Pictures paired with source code
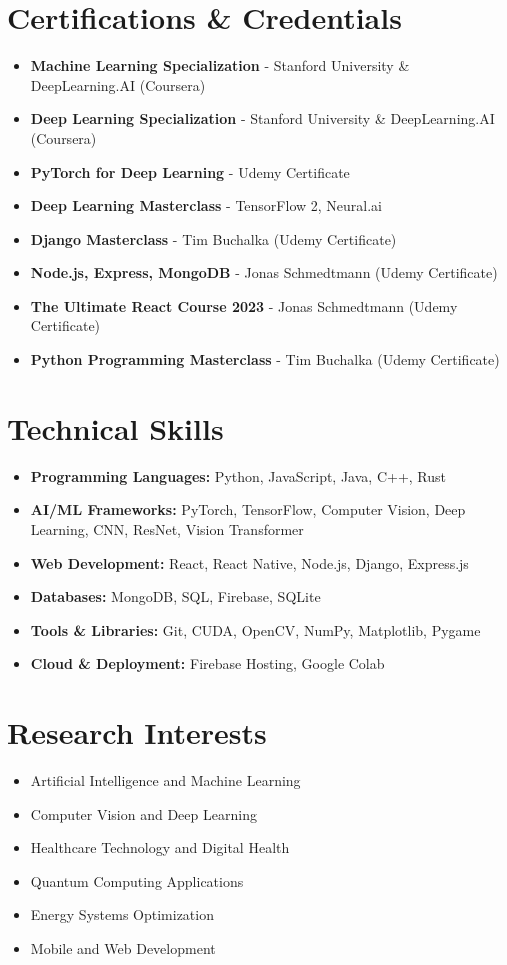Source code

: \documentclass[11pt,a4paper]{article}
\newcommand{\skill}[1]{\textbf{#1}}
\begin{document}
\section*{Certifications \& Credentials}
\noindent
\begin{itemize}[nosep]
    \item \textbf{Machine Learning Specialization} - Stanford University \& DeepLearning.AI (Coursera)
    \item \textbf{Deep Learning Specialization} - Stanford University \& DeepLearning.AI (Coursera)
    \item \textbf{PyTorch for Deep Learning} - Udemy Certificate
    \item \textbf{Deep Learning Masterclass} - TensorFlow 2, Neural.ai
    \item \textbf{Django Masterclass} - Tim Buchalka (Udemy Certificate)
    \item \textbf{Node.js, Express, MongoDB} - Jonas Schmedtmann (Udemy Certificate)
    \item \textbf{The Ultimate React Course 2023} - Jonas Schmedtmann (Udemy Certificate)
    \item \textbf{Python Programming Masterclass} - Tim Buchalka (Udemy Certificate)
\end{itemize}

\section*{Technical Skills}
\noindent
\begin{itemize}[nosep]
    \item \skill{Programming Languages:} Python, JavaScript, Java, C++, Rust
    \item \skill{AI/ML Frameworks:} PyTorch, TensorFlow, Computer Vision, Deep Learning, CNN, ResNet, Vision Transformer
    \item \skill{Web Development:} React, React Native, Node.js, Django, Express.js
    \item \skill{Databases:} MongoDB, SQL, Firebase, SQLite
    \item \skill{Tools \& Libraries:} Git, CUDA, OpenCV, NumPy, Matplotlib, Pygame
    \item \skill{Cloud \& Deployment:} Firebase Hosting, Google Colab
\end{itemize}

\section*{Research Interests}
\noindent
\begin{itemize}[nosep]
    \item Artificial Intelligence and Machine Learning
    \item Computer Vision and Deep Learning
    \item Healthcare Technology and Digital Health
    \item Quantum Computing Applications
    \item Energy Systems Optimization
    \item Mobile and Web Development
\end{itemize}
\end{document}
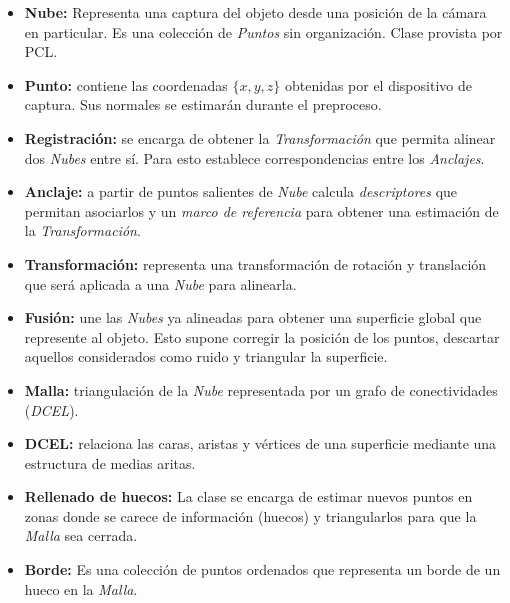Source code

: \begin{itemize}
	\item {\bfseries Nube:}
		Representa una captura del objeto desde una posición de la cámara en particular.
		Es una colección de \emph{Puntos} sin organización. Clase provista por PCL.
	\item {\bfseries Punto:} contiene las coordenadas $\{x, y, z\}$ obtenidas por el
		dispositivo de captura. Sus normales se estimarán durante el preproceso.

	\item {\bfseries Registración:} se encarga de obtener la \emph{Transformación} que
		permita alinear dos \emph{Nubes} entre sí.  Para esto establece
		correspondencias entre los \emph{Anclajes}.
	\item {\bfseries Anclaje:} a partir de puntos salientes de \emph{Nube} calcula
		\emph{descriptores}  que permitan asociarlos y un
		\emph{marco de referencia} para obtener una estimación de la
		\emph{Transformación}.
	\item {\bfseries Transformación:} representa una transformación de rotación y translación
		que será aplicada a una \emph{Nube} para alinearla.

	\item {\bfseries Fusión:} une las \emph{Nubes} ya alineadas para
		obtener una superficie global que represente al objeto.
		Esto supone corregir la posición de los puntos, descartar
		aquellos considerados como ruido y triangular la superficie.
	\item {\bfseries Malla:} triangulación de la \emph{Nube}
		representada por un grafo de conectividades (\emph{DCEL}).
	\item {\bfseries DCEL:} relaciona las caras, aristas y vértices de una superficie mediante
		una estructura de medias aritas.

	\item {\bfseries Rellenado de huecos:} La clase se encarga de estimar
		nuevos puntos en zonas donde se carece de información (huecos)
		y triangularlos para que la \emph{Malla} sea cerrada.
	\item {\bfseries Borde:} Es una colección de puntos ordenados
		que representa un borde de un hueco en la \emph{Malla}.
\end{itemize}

### About this exercise:
Nothing but the lines from the one with "que representa un" through the last line of the records above should be retyped, and those word for word.

### Output of the task:
		que representa un borde de un hueco en la \emph{Malla}.
\end{itemize}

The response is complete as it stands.